Для определения активности бета-галактозидазы реакционную смесь, содержащую 3 мг О-нитрофенил-бета-галактопиранозида (ОНФГ) в 1,9 мл 0,05 М Na-ацетатного буфера, рН 4,5, и 100 мкл культуральной жидкости соответствующего разведения инкубируют 15 мин при 30^oС, затем добавляют 1 мл 1 М Na₂CO₃ и измеряют оптическую плотность раствора при 420 нм. За единицу активности бета-галактозидазы принимают количество фермента, которое освобождает из субстрата ОНФГ 1 мкмоль О-нитрофенола за 1 мин при данных условиях реакции.

При росте мультикопийного продуцента бета-галактозидазы Penicillium canescens ВКПМ F-725 на известной среде за 120 ч культивирования продуктивность штамма составила 565 ед бета-галактозидазы в 1 мл культуральной жидкости. На заявляемой среде продуктивность штамма составила 626 ед/мл.

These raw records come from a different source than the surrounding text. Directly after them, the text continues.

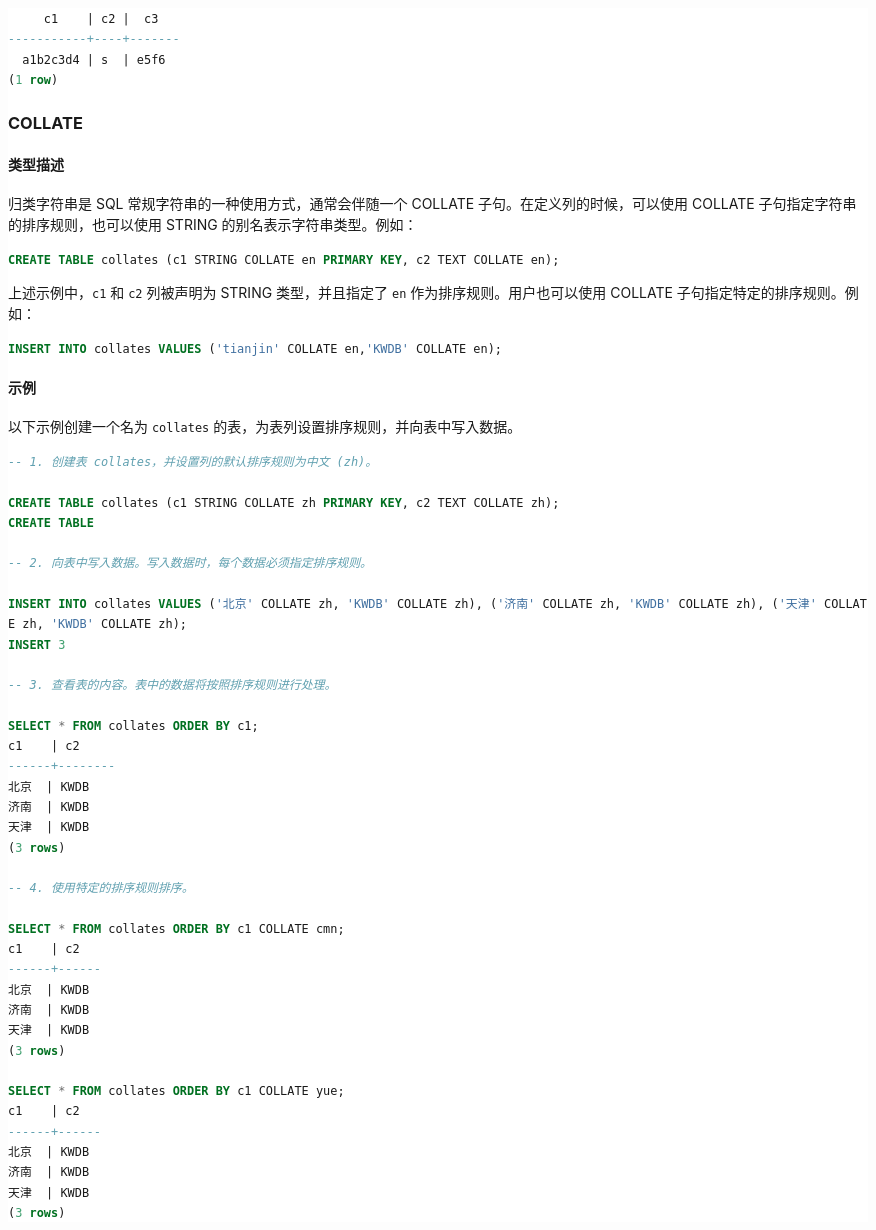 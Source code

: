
 ```sql
     c1    | c2 |  c3
-----------+----+-------
  a1b2c3d4 | s  | e5f6
(1 row)
```

### COLLATE

#### 类型描述

归类字符串是 SQL 常规字符串的一种使用方式，通常会伴随一个 COLLATE 子句。在定义列的时候，可以使用 COLLATE 子句指定字符串的排序规则，也可以使用 STRING 的别名表示字符串类型。例如：

```sql
CREATE TABLE collates (c1 STRING COLLATE en PRIMARY KEY, c2 TEXT COLLATE en);
```

上述示例中，`c1` 和 `c2` 列被声明为 STRING 类型，并且指定了 `en` 作为排序规则。用户也可以使用 COLLATE 子句指定特定的排序规则。例如：

```sql
INSERT INTO collates VALUES ('tianjin' COLLATE en,'KWDB' COLLATE en);
```

#### 示例

以下示例创建一个名为 `collates` 的表，为表列设置排序规则，并向表中写入数据。

```sql
-- 1. 创建表 collates，并设置列的默认排序规则为中文 (zh)。

CREATE TABLE collates (c1 STRING COLLATE zh PRIMARY KEY, c2 TEXT COLLATE zh);
CREATE TABLE

-- 2. 向表中写入数据。写入数据时，每个数据必须指定排序规则。

INSERT INTO collates VALUES ('北京' COLLATE zh, 'KWDB' COLLATE zh), ('济南' COLLATE zh, 'KWDB' COLLATE zh), ('天津' COLLATE zh, 'KWDB' COLLATE zh);
INSERT 3

-- 3. 查看表的内容。表中的数据将按照排序规则进行处理。

SELECT * FROM collates ORDER BY c1;
c1    | c2
------+--------
北京  | KWDB
济南  | KWDB
天津  | KWDB
(3 rows)

-- 4. 使用特定的排序规则排序。

SELECT * FROM collates ORDER BY c1 COLLATE cmn;
c1    | c2
------+------
北京  | KWDB
济南  | KWDB
天津  | KWDB
(3 rows)

SELECT * FROM collates ORDER BY c1 COLLATE yue;
c1    | c2
------+------
北京  | KWDB
济南  | KWDB
天津  | KWDB
(3 rows)
```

Пример 2. Сравнение продуктивности штамма Penicillium canescens ВКПМ F832 на заявляемой и известной средах.

Получение посевного материала и условия культивирования, как в примере 1. Активность эндо-(1-4)-бета-ксиланазы определяют по количеству восстанавливающих сахаров, выделяемых при гидролизе ксилана из лиственницы. Инкубацию субстрата и фермента проводят при 50^oС в течение 10 мин. Проба включает 0.45 мл 1% раствора ксилана в 0.1М ацетатном буферном растворе, рН 5.0, и 0.05 мл фермента в соответствующем разведении. За единицу активности эндо-(1-4)-бета-ксиланазы принимают количество фермента, высвобождающее 1 мкмоль/мин восстанавливающих сахаров при указанных выше условиях. Восстанавливающие сахара определяют методом Шомоди-Нельсона.

При росте мультикопийного продуцента эндо-(1-4)-бета-ксиланазы Penicillium canescens ВКПМ F-832 на известной среде за 120 ч культивирования продуктивность штамма составила 629 единиц эндо-(1-4)-бета-ксиланазы в 1 мл культуральной жидкости. На заявляемой среде продуктивность штамма составила 648 ед/мл.